__Exercise brief__.
Copy out each line of the listing below in which the string "Note" occurs.

__Material for the task__.
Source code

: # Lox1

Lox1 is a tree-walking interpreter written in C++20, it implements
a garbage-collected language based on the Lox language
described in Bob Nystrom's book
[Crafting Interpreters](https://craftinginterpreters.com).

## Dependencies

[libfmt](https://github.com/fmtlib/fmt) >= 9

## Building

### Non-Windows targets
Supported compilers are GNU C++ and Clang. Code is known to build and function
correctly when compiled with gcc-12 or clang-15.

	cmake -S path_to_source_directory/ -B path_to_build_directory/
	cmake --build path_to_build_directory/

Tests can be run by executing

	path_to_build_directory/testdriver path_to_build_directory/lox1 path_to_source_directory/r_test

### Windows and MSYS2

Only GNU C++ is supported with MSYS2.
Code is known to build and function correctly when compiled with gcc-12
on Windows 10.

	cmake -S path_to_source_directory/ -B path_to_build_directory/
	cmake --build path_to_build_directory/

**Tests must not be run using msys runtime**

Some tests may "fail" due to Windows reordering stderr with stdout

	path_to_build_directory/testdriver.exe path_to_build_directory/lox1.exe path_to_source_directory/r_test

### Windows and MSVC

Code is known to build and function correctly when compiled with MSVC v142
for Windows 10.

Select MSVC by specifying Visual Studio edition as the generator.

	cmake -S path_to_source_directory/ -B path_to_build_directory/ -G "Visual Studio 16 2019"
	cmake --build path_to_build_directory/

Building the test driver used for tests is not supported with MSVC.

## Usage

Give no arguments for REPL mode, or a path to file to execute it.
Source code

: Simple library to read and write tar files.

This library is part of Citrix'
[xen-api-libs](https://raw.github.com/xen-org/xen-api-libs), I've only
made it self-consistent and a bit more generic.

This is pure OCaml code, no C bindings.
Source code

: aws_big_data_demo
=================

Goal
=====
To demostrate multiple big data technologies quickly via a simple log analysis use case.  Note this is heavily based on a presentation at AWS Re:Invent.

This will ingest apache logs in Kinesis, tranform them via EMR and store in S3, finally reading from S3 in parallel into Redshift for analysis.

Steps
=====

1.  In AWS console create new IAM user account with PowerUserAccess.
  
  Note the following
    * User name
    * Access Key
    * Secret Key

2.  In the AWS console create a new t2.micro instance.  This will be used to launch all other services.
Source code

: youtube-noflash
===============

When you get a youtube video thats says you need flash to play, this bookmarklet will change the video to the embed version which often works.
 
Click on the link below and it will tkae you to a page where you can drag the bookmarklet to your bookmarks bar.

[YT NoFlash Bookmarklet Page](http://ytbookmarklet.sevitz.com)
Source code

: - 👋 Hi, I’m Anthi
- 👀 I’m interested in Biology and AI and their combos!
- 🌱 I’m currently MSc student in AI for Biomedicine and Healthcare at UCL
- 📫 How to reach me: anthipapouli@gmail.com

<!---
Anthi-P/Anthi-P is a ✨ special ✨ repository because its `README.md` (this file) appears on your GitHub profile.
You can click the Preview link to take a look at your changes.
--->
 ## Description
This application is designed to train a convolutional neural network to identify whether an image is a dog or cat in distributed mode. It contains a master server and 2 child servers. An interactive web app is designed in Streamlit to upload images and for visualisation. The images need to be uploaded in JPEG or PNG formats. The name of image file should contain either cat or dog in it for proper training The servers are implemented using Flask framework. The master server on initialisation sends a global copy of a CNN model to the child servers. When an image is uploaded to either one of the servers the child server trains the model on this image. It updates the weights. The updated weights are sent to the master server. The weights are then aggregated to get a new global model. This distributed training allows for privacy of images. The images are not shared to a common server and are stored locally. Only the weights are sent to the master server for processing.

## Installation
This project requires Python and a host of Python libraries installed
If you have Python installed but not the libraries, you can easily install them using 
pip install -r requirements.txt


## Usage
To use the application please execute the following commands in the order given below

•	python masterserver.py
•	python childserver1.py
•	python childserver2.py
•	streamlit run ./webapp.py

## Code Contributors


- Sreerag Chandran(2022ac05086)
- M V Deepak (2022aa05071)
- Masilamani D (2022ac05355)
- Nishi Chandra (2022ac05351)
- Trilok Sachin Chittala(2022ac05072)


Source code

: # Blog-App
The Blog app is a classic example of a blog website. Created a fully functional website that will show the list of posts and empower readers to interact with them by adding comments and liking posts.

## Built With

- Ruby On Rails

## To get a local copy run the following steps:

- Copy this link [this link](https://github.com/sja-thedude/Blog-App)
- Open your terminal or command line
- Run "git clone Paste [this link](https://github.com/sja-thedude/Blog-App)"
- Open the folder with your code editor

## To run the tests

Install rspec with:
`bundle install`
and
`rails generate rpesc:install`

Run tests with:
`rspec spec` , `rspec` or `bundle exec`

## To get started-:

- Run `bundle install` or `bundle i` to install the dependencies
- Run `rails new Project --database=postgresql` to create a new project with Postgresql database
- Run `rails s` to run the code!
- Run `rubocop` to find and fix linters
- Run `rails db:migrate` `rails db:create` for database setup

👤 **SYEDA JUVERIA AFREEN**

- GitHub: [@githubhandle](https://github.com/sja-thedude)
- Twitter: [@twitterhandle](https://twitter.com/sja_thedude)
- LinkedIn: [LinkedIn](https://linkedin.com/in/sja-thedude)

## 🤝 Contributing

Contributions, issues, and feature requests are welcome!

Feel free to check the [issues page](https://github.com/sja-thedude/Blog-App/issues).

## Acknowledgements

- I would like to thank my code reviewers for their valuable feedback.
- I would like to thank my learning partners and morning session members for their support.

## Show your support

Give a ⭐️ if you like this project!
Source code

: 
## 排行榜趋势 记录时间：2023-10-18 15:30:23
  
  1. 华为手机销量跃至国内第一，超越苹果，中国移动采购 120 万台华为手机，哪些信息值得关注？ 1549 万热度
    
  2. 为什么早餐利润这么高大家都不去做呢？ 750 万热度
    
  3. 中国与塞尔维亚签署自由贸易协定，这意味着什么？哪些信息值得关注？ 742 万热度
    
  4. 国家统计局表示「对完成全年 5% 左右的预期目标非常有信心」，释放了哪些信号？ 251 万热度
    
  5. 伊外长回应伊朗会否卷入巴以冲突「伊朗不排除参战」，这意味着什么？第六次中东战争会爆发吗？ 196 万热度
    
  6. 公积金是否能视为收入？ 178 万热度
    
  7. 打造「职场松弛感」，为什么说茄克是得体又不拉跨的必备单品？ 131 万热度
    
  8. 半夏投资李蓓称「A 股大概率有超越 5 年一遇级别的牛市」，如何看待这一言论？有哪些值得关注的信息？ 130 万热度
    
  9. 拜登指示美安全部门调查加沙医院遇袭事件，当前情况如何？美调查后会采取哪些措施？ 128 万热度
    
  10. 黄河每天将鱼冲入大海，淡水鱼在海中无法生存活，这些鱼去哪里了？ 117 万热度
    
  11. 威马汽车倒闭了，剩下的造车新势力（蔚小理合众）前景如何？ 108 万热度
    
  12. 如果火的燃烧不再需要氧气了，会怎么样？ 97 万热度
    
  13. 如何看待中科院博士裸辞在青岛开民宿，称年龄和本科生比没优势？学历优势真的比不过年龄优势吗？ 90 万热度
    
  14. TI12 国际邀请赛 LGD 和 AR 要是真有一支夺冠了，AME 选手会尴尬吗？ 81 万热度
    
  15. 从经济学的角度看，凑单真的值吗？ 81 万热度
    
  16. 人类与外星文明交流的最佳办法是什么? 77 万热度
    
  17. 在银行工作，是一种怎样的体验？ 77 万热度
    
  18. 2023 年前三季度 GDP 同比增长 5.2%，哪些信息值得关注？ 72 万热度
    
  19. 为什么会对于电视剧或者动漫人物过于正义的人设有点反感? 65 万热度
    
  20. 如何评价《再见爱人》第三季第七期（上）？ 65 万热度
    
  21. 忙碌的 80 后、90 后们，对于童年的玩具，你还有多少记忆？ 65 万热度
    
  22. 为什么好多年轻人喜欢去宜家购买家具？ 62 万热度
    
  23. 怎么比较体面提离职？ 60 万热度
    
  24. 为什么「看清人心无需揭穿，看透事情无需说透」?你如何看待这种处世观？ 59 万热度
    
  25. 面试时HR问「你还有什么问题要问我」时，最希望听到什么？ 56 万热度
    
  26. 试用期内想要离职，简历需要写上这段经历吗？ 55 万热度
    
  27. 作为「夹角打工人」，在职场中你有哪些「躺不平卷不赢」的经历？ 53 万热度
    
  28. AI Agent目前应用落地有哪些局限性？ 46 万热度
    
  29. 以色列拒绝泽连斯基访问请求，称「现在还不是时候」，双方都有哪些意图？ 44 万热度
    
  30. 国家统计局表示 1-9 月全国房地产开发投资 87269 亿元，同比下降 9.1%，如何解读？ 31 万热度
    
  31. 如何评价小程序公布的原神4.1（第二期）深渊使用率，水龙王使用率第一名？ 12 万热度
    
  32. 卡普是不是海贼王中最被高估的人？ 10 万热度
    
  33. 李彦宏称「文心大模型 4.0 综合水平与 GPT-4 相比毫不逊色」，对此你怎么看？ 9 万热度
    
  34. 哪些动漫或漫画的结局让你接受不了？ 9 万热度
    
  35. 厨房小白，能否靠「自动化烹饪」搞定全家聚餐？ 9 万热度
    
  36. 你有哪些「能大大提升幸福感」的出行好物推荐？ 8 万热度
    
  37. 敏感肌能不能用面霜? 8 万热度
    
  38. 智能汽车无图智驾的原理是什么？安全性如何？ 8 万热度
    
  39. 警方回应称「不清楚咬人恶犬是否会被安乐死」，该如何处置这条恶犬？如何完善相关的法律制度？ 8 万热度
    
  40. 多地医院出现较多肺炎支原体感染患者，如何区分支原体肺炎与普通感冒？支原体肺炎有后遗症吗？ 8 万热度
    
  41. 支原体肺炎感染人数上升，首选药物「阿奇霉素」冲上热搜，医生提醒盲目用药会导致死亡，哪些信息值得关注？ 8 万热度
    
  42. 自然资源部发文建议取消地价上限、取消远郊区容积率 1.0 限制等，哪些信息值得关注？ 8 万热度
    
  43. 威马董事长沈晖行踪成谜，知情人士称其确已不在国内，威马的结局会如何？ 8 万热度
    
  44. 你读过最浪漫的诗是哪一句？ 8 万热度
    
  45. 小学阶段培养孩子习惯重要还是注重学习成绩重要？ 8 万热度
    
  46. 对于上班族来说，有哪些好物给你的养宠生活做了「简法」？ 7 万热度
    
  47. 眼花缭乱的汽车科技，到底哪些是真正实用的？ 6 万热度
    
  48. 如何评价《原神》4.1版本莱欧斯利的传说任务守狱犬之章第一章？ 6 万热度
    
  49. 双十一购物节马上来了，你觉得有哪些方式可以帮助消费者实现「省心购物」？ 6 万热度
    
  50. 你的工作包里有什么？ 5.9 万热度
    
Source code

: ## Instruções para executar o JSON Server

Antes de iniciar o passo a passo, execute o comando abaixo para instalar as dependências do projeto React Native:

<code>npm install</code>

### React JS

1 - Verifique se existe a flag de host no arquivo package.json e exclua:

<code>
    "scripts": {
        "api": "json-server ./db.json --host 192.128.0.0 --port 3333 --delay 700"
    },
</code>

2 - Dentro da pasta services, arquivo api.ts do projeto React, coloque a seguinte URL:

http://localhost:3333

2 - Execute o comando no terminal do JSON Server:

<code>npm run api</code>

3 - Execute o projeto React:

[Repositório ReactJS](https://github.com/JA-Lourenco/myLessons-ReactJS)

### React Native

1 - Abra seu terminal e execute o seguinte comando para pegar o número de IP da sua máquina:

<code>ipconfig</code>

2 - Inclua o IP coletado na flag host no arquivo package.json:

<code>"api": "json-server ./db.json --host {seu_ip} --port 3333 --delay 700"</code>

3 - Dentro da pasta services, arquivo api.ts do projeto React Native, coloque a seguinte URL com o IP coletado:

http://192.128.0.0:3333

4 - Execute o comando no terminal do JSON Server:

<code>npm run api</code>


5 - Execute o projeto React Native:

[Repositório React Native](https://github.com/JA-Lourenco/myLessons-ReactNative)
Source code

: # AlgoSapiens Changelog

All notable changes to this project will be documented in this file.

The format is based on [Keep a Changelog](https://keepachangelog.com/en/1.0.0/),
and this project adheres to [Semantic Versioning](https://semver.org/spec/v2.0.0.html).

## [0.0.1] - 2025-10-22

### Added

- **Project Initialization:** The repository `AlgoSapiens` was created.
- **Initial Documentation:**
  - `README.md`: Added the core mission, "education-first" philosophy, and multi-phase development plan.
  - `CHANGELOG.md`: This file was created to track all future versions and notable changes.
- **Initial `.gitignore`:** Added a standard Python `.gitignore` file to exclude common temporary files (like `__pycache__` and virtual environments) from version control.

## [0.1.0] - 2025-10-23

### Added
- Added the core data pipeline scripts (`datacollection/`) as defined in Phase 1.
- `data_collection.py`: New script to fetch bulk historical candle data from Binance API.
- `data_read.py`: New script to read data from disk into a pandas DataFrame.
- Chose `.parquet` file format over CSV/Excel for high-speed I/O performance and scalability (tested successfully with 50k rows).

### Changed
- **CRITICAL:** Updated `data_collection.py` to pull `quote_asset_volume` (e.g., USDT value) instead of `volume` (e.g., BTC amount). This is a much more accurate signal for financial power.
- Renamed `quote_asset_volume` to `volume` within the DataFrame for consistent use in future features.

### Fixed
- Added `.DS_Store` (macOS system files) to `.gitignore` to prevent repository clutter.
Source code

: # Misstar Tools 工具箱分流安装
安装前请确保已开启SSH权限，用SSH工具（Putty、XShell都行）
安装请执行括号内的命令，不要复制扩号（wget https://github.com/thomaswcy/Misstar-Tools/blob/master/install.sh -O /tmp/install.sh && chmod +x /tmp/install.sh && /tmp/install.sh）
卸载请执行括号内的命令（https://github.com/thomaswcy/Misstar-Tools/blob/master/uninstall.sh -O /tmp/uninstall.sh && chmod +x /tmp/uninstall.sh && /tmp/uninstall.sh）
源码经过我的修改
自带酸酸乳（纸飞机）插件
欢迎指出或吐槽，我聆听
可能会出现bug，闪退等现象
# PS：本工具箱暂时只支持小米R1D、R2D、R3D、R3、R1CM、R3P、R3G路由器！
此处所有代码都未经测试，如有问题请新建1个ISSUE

__Response area__.
To demostrate multiple big data technologies quickly via a simple log analysis use case.  Note this is heavily based on a presentation at AWS Re:Invent.
  Note the following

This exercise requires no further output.